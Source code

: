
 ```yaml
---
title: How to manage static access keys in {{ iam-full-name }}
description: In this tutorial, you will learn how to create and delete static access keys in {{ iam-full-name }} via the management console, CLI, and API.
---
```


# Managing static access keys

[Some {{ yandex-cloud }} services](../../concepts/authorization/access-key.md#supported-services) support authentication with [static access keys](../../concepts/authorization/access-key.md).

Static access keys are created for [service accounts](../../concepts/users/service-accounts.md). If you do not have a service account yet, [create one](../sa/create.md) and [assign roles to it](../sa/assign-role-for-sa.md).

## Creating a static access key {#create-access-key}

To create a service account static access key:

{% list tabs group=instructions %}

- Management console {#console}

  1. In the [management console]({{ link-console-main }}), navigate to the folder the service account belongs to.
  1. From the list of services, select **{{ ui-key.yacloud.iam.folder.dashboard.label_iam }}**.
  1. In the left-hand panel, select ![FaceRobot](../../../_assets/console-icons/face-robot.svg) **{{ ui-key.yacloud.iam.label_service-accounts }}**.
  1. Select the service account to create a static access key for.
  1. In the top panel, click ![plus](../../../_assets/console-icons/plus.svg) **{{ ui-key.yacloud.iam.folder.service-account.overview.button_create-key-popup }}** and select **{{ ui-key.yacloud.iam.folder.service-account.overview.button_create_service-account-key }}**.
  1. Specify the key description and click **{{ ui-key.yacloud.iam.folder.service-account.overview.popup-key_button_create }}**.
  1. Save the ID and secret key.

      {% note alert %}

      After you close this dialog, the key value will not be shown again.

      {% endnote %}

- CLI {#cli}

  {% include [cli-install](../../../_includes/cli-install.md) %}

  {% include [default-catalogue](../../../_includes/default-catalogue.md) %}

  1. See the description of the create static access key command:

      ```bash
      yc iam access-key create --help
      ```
○ ○ ○ ○
# Aim of the task:
From the material above, copy each line that includes the word "name".

# Exercise solution:
title: How to manage static access keys in {{ iam-full-name }}
description: In this tutorial, you will learn how to create and delete static access keys in {{ iam-full-name }} via the management console, CLI, and API.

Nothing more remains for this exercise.